A federal judge reluctantly agreed Wednesday to delay the trial of al-Qaida suspect Jose Padilla and two alleged confederates on terrorism charges until early next year after defense lawyers insisted they cannot be ready any earlier.
Padilla, 35, a U.S. citizen and former Chicago gang member, was held without charges for 3 1/2 years by the U.S. military as an enemy combatant. He was arrested in May 2002 at Chicago's O'Hare International Airport, purportedly on an al-Qaida mission to detonate a radioactive "dirty bomb" in a major U.S. city.

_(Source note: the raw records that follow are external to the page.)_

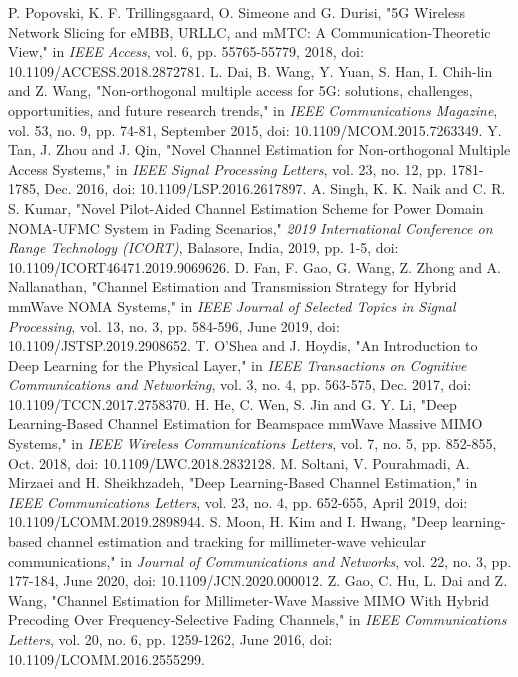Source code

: \documentclass[journal]{IEEEtran}
\begin{document}
\begin{thebibliography}{00}
P. Popovski, K. F. Trillingsgaard, O. Simeone and G. Durisi, "5G Wireless Network Slicing for eMBB, URLLC, and mMTC: A Communication-Theoretic View," in \textit{IEEE Access}, vol. 6, pp. 55765-55779, 2018, doi: 10.1109/ACCESS.2018.2872781.
L. Dai, B. Wang, Y. Yuan, S. Han, I. Chih-lin and Z. Wang, "Non-orthogonal multiple access for 5G: solutions, challenges, opportunities, and future research trends," in \textit{IEEE Communications Magazine}, vol. 53, no. 9, pp. 74-81, September 2015, doi: 10.1109/MCOM.2015.7263349.
Y. Tan, J. Zhou and J. Qin, "Novel Channel Estimation for Non-orthogonal Multiple Access Systems," in \textit{IEEE Signal Processing Letters}, vol. 23, no. 12, pp. 1781-1785, Dec. 2016, doi: 10.1109/LSP.2016.2617897.
A. Singh, K. K. Naik and C. R. S. Kumar, "Novel Pilot-Aided Channel Estimation Scheme for Power Domain NOMA-UFMC System in Fading Scenarios," \textit{2019 International Conference on Range Technology (ICORT)}, Balasore, India, 2019, pp. 1-5, doi: 10.1109/ICORT46471.2019.9069626.
D. Fan, F. Gao, G. Wang, Z. Zhong and A. Nallanathan, "Channel Estimation and Transmission Strategy for Hybrid mmWave NOMA Systems," in \textit{IEEE Journal of Selected Topics in Signal Processing}, vol. 13, no. 3, pp. 584-596, June 2019, doi: 10.1109/JSTSP.2019.2908652.
T. O’Shea and J. Hoydis, "An Introduction to Deep Learning for the Physical Layer," in \textit{ IEEE Transactions on Cognitive Communications and Networking}, vol. 3, no. 4, pp. 563-575, Dec. 2017, doi: 10.1109/TCCN.2017.2758370.
H. He, C. Wen, S. Jin and G. Y. Li, "Deep Learning-Based Channel Estimation for Beamspace mmWave Massive MIMO Systems," in \textit{ IEEE Wireless Communications Letters}, vol. 7, no. 5, pp. 852-855, Oct. 2018, doi: 10.1109/LWC.2018.2832128.
M. Soltani, V. Pourahmadi, A. Mirzaei and H. Sheikhzadeh, "Deep Learning-Based Channel Estimation," in \textit{ IEEE Communications Letters}, vol. 23, no. 4, pp. 652-655, April 2019, doi: 10.1109/LCOMM.2019.2898944.
S. Moon, H. Kim and I. Hwang, "Deep learning-based channel estimation and tracking for millimeter-wave vehicular communications," in \textit{ Journal of Communications and Networks}, vol. 22, no. 3, pp. 177-184, June 2020, doi: 10.1109/JCN.2020.000012.
Z. Gao, C. Hu, L. Dai and Z. Wang, "Channel Estimation for Millimeter-Wave Massive MIMO With Hybrid Precoding Over Frequency-Selective Fading Channels," in \textit{IEEE Communications Letters}, vol. 20, no. 6, pp. 1259-1262, June 2016, doi: 10.1109/LCOMM.2016.2555299.

\end{thebibliography}
\end{document}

Padilla became the subject of a legal battle over President Bush's wartime detention powers, which ended when he was added late last year to an existing terrorism conspiracy and support case. The "dirty bomb" allegations were not mentioned in that case.
Padilla's lawyers say they haven't had nearly enough time to go through summaries of 50,000 intercepted phone calls, including 827 transcripts translated from Arabic. Complicating the lawyers' task is the classified nature of much of the evidence and the difficulty they have in meeting with Padilla, who is kept in his maximum-security cell at a federal detention center 23 hours a day.
U.S. District Judge Marcia Cooke has sought for months to keep the case on track for a September trial but decided to postpone it until Jan. 22. Federal prosecutors supported the delay.
Also charged are Adham Amin Hassoun, allegedly Padilla's al-Qaida recruiter, and Kifah Wael Jayyousi, who published a newsletter describing global Islamic jihad. All have pleaded not guilty, and only Jayyousi has been granted bail.
Attorneys for Hassoun and Jayyousi also supported the delay.